◆ **PROBLEM TO SOLVE**
Only the pictures are dropped. Restate each line below word for word.

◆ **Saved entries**
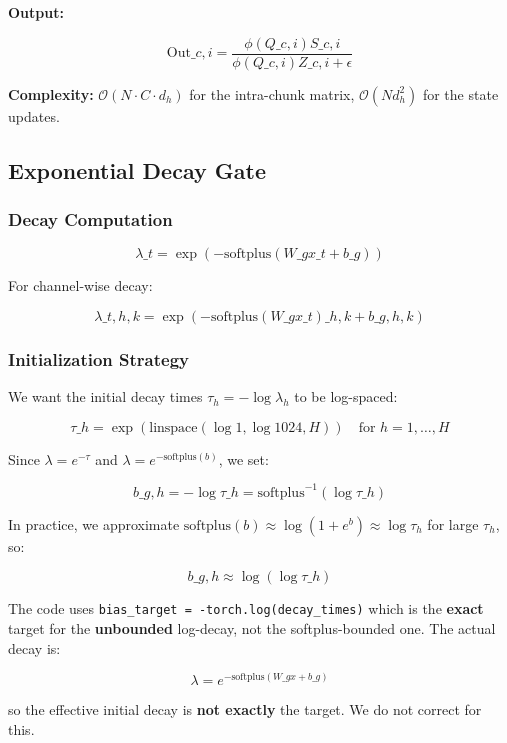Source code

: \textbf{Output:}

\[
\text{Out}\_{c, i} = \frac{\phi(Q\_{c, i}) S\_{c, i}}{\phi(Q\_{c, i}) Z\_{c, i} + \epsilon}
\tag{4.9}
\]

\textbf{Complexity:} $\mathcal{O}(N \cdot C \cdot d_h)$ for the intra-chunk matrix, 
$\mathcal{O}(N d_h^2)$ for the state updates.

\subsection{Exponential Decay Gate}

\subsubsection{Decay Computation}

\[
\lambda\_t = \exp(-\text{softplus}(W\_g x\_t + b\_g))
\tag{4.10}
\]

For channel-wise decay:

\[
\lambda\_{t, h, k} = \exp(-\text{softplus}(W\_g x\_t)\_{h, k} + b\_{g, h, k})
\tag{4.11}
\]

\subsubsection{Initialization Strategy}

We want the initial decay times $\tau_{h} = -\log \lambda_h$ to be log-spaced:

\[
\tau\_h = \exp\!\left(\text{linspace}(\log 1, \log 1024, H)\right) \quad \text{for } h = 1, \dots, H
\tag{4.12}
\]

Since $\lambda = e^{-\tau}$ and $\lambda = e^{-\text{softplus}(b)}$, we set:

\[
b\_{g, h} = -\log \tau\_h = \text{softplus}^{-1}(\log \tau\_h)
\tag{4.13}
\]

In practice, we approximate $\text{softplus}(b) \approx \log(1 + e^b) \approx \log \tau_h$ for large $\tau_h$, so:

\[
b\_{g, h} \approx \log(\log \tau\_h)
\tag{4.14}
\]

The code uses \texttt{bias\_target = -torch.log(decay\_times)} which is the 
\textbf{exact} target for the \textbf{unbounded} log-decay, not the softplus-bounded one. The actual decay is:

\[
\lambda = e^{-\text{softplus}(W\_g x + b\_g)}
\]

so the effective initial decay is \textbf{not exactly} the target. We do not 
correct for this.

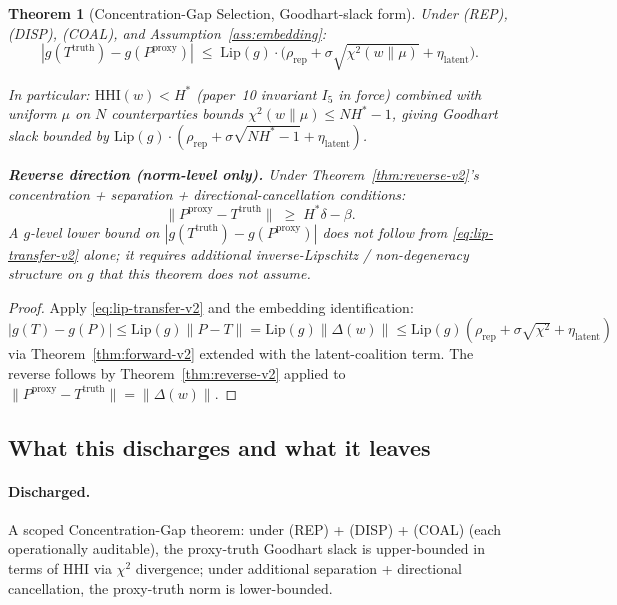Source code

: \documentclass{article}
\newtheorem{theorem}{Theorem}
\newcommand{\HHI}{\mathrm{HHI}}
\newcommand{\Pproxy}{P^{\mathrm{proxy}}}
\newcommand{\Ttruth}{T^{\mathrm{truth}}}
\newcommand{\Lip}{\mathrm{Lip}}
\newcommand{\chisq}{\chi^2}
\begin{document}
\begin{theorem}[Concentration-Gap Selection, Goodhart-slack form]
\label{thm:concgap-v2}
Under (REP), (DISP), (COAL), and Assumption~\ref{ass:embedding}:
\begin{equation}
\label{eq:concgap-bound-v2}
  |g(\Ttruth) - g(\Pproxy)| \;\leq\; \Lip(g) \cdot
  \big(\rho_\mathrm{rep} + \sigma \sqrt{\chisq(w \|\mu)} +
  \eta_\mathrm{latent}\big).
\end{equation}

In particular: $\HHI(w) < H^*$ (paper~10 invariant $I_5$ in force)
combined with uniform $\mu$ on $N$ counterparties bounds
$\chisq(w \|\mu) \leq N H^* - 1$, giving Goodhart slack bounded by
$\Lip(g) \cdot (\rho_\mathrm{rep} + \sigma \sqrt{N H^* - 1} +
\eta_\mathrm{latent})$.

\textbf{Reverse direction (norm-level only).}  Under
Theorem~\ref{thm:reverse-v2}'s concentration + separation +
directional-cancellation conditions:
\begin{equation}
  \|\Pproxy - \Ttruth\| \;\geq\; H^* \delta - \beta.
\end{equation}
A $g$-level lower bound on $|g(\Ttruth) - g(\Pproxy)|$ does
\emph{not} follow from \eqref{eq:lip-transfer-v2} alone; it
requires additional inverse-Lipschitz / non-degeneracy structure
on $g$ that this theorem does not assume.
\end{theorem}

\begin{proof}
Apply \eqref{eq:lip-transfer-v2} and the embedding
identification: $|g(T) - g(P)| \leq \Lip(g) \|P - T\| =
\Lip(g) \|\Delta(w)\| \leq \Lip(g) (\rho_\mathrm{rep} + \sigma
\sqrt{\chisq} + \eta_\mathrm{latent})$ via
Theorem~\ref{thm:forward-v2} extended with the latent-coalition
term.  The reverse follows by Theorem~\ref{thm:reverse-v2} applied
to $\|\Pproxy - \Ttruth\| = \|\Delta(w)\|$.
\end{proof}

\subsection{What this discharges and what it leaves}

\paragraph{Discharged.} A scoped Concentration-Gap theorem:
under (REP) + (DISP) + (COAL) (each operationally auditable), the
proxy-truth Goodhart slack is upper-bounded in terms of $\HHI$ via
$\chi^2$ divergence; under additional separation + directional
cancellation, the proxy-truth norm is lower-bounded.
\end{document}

◆ **FINISHED EXERCISE**
Source code

: \textbf{Output:}

\[
\text{Out}\_{c, i} = \frac{\phi(Q\_{c, i}) S\_{c, i}}{\phi(Q\_{c, i}) Z\_{c, i} + \epsilon}
\tag{4.9}
\]

\textbf{Complexity:} $\mathcal{O}(N \cdot C \cdot d_h)$ for the intra-chunk matrix, 
$\mathcal{O}(N d_h^2)$ for the state updates.

\subsection{Exponential Decay Gate}

\subsubsection{Decay Computation}

\[
\lambda\_t = \exp(-\text{softplus}(W\_g x\_t + b\_g))
\tag{4.10}
\]

For channel-wise decay:

\[
\lambda\_{t, h, k} = \exp(-\text{softplus}(W\_g x\_t)\_{h, k} + b\_{g, h, k})
\tag{4.11}
\]

\subsubsection{Initialization Strategy}

We want the initial decay times $\tau_{h} = -\log \lambda_h$ to be log-spaced:

\[
\tau\_h = \exp\!\left(\text{linspace}(\log 1, \log 1024, H)\right) \quad \text{for } h = 1, \dots, H
\tag{4.12}
\]

Since $\lambda = e^{-\tau}$ and $\lambda = e^{-\text{softplus}(b)}$, we set:

\[
b\_{g, h} = -\log \tau\_h = \text{softplus}^{-1}(\log \tau\_h)
\tag{4.13}
\]

In practice, we approximate $\text{softplus}(b) \approx \log(1 + e^b) \approx \log \tau_h$ for large $\tau_h$, so:

\[
b\_{g, h} \approx \log(\log \tau\_h)
\tag{4.14}
\]

The code uses \texttt{bias\_target = -torch.log(decay\_times)} which is the 
\textbf{exact} target for the \textbf{unbounded} log-decay, not the softplus-bounded one. The actual decay is:

\[
\lambda = e^{-\text{softplus}(W\_g x + b\_g)}
\]

so the effective initial decay is \textbf{not exactly} the target. We do not 
correct for this.

Source code

: \documentclass{article}
\newtheorem{theorem}{Theorem}
\newcommand{\HHI}{\mathrm{HHI}}
\newcommand{\Pproxy}{P^{\mathrm{proxy}}}
\newcommand{\Ttruth}{T^{\mathrm{truth}}}
\newcommand{\Lip}{\mathrm{Lip}}
\newcommand{\chisq}{\chi^2}
\begin{document}
\begin{theorem}[Concentration-Gap Selection, Goodhart-slack form]
\label{thm:concgap-v2}
Under (REP), (DISP), (COAL), and Assumption~\ref{ass:embedding}:
\begin{equation}
\label{eq:concgap-bound-v2}
  |g(\Ttruth) - g(\Pproxy)| \;\leq\; \Lip(g) \cdot
  \big(\rho_\mathrm{rep} + \sigma \sqrt{\chisq(w \|\mu)} +
  \eta_\mathrm{latent}\big).
\end{equation}

In particular: $\HHI(w) < H^*$ (paper~10 invariant $I_5$ in force)
combined with uniform $\mu$ on $N$ counterparties bounds
$\chisq(w \|\mu) \leq N H^* - 1$, giving Goodhart slack bounded by
$\Lip(g) \cdot (\rho_\mathrm{rep} + \sigma \sqrt{N H^* - 1} +
\eta_\mathrm{latent})$.

\textbf{Reverse direction (norm-level only).}  Under
Theorem~\ref{thm:reverse-v2}'s concentration + separation +
directional-cancellation conditions:
\begin{equation}
  \|\Pproxy - \Ttruth\| \;\geq\; H^* \delta - \beta.
\end{equation}
A $g$-level lower bound on $|g(\Ttruth) - g(\Pproxy)|$ does
\emph{not} follow from \eqref{eq:lip-transfer-v2} alone; it
requires additional inverse-Lipschitz / non-degeneracy structure
on $g$ that this theorem does not assume.
\end{theorem}

\begin{proof}
Apply \eqref{eq:lip-transfer-v2} and the embedding
identification: $|g(T) - g(P)| \leq \Lip(g) \|P - T\| =
\Lip(g) \|\Delta(w)\| \leq \Lip(g) (\rho_\mathrm{rep} + \sigma
\sqrt{\chisq} + \eta_\mathrm{latent})$ via
Theorem~\ref{thm:forward-v2} extended with the latent-coalition
term.  The reverse follows by Theorem~\ref{thm:reverse-v2} applied
to $\|\Pproxy - \Ttruth\| = \|\Delta(w)\|$.
\end{proof}

\subsection{What this discharges and what it leaves}

\paragraph{Discharged.} A scoped Concentration-Gap theorem:
under (REP) + (DISP) + (COAL) (each operationally auditable), the
proxy-truth Goodhart slack is upper-bounded in terms of $\HHI$ via
$\chi^2$ divergence; under additional separation + directional
cancellation, the proxy-truth norm is lower-bounded.
\end{document}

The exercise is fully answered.